Love for sag man and scorpio woman
I am a sagitarrius man DOB 12/18/1990. I met a scorpio woman DOB 10/25/1989 in highschool. Its a long story but i was timid to pursue a relationship with her but we used to hang out a lot and I could tell she was very interested and attracted to me as she told me many times, but my stubborness and ego drew me away from her. Since then I feel like I haven't met anybody else that can compare to her in any aspect, and after reading compatibilty charts and signs many of the traits and characteristics of how I fell are true . I feel she has played a huge part in who I am today and there is a connection that no one else has come close to touching. There have been many times where I will experience things that remind me of her and even though we don't talk, have some way of coming in contact now and then. Even after not seeing eachother for months or a year, it still feels like it picked up right where we left off. I have not been able to pursue anything as she always is involved in a relationship.
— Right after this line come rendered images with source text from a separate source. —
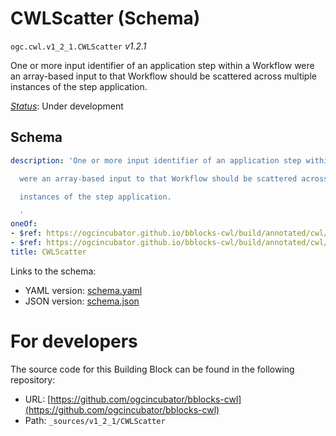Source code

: 
# CWLScatter (Schema)

`ogc.cwl.v1_2_1.CWLScatter` *v1.2.1*

One or more input identifier of an application step within a Workflow
were an array-based input to that Workflow should be scattered across multiple
instances of the step application.


[*Status*](http://www.opengis.net/def/status): Under development

## Schema

```yaml
description: 'One or more input identifier of an application step within a Workflow

  were an array-based input to that Workflow should be scattered across multiple

  instances of the step application.

  '
oneOf:
- $ref: https://ogcincubator.github.io/bblocks-cwl/build/annotated/cwl/v1_2_1/CWLIdentifier/schema.yaml
- $ref: https://ogcincubator.github.io/bblocks-cwl/build/annotated/cwl/v1_2_1/CWLScatterMulti/schema.yaml
title: CWLScatter

```

Links to the schema:

* YAML version: [schema.yaml](https://ogcincubator.github.io/bblocks-cwl/build/annotated/cwl/v1_2_1/CWLScatter/schema.json)
* JSON version: [schema.json](https://ogcincubator.github.io/bblocks-cwl/build/annotated/cwl/v1_2_1/CWLScatter/schema.yaml)


# For developers

The source code for this Building Block can be found in the following repository:

* URL: [https://github.com/ogcincubator/bblocks-cwl](https://github.com/ogcincubator/bblocks-cwl)
* Path: `_sources/v1_2_1/CWLScatter`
I have been thinking about her very much recently and have found out she is not in a relationship as all of hers have ended on some what of bad terms. I know it is sort of cliche but I feel as thogh she could be my potential soul mate as every time I'm around her I am extremely comfortable and happy in a way that I never feel like. Is there anyone, even a psychic that can help me or give me insight as to what I should possibly look for or do. I feel as though I need to finally pursue this and see where it goes because I feel if I don't I will regret it for the rest of my life. Any psychic or astrologist help would be much appreciated. Thank you to everybody on this site and forum
Scorpio women and Sag men are often cheaters, flirts and often get into trouble without trying very hard. This relationship will take much work on your part and triple that for Scorpio. She has trust issues and is ultra possessive. You have a hard path to win her trust.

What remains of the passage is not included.